* _What you should do_:
Repeat the entries that appear below, exactly as they are given.

* _Excerpted data_:
%%

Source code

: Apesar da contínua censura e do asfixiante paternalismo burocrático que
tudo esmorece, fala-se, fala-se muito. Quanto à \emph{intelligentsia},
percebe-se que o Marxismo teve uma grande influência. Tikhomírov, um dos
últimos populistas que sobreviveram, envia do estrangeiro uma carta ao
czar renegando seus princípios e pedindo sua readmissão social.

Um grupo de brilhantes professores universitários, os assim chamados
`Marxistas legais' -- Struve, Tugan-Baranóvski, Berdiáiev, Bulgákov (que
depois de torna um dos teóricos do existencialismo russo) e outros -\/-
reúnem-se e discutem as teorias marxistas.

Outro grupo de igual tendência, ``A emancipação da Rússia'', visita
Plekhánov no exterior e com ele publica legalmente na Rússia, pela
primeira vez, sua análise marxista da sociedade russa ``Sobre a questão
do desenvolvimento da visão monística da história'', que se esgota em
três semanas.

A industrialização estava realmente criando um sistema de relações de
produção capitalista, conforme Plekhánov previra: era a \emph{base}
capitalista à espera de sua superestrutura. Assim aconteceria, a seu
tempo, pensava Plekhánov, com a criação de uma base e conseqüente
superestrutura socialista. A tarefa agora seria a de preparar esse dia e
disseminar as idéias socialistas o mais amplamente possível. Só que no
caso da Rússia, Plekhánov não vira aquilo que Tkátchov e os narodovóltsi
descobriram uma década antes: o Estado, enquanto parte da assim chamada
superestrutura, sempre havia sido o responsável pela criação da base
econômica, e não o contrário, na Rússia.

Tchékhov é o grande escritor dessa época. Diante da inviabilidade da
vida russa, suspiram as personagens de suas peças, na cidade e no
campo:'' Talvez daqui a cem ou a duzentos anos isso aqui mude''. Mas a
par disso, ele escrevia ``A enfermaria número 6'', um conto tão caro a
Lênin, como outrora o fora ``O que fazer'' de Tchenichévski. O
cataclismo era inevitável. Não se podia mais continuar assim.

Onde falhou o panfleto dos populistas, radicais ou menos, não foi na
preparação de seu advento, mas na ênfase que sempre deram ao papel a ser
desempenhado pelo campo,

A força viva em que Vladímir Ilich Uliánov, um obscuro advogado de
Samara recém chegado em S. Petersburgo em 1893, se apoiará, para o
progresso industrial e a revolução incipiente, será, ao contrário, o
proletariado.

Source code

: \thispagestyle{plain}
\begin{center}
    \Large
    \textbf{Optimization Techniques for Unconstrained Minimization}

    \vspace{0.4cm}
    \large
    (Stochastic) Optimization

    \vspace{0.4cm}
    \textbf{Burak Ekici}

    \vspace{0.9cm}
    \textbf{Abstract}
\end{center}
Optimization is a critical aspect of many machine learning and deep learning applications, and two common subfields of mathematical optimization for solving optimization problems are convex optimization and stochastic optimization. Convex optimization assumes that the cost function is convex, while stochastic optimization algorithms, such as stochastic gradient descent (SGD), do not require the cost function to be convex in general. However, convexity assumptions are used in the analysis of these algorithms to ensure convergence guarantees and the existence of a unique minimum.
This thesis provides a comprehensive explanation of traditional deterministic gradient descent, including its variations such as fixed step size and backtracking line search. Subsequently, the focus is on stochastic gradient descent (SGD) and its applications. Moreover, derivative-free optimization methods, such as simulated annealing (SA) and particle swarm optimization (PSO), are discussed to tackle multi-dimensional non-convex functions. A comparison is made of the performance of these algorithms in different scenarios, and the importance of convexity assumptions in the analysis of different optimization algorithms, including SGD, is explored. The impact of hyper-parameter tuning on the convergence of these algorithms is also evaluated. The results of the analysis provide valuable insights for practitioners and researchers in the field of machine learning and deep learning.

%%

* _Response area_:
Source code

: Apesar da contínua censura e do asfixiante paternalismo burocrático que
tudo esmorece, fala-se, fala-se muito. Quanto à \emph{intelligentsia},
percebe-se que o Marxismo teve uma grande influência. Tikhomírov, um dos
últimos populistas que sobreviveram, envia do estrangeiro uma carta ao
czar renegando seus princípios e pedindo sua readmissão social.

Um grupo de brilhantes professores universitários, os assim chamados
`Marxistas legais' -- Struve, Tugan-Baranóvski, Berdiáiev, Bulgákov (que
depois de torna um dos teóricos do existencialismo russo) e outros -\/-
reúnem-se e discutem as teorias marxistas.

Outro grupo de igual tendência, ``A emancipação da Rússia'', visita
Plekhánov no exterior e com ele publica legalmente na Rússia, pela
primeira vez, sua análise marxista da sociedade russa ``Sobre a questão
do desenvolvimento da visão monística da história'', que se esgota em
três semanas.

A industrialização estava realmente criando um sistema de relações de
produção capitalista, conforme Plekhánov previra: era a \emph{base}
capitalista à espera de sua superestrutura. Assim aconteceria, a seu
tempo, pensava Plekhánov, com a criação de uma base e conseqüente
superestrutura socialista. A tarefa agora seria a de preparar esse dia e
disseminar as idéias socialistas o mais amplamente possível. Só que no
caso da Rússia, Plekhánov não vira aquilo que Tkátchov e os narodovóltsi
descobriram uma década antes: o Estado, enquanto parte da assim chamada
superestrutura, sempre havia sido o responsável pela criação da base
econômica, e não o contrário, na Rússia.

Tchékhov é o grande escritor dessa época. Diante da inviabilidade da
vida russa, suspiram as personagens de suas peças, na cidade e no
campo:'' Talvez daqui a cem ou a duzentos anos isso aqui mude''. Mas a
par disso, ele escrevia ``A enfermaria número 6'', um conto tão caro a
Lênin, como outrora o fora ``O que fazer'' de Tchenichévski. O
cataclismo era inevitável. Não se podia mais continuar assim.

Onde falhou o panfleto dos populistas, radicais ou menos, não foi na
preparação de seu advento, mas na ênfase que sempre deram ao papel a ser
desempenhado pelo campo,

A força viva em que Vladímir Ilich Uliánov, um obscuro advogado de
Samara recém chegado em S. Petersburgo em 1893, se apoiará, para o
progresso industrial e a revolução incipiente, será, ao contrário, o
proletariado.

Source code

: \thispagestyle{plain}
\begin{center}
    \Large
    \textbf{Optimization Techniques for Unconstrained Minimization}

    \vspace{0.4cm}
    \large
    (Stochastic) Optimization

    \vspace{0.4cm}
    \textbf{Burak Ekici}

    \vspace{0.9cm}
    \textbf{Abstract}
\end{center}
Optimization is a critical aspect of many machine learning and deep learning applications, and two common subfields of mathematical optimization for solving optimization problems are convex optimization and stochastic optimization. Convex optimization assumes that the cost function is convex, while stochastic optimization algorithms, such as stochastic gradient descent (SGD), do not require the cost function to be convex in general. However, convexity assumptions are used in the analysis of these algorithms to ensure convergence guarantees and the existence of a unique minimum.
This thesis provides a comprehensive explanation of traditional deterministic gradient descent, including its variations such as fixed step size and backtracking line search. Subsequently, the focus is on stochastic gradient descent (SGD) and its applications. Moreover, derivative-free optimization methods, such as simulated annealing (SA) and particle swarm optimization (PSO), are discussed to tackle multi-dimensional non-convex functions. A comparison is made of the performance of these algorithms in different scenarios, and the importance of convexity assumptions in the analysis of different optimization algorithms, including SGD, is explored. The impact of hyper-parameter tuning on the convergence of these algorithms is also evaluated. The results of the analysis provide valuable insights for practitioners and researchers in the field of machine learning and deep learning.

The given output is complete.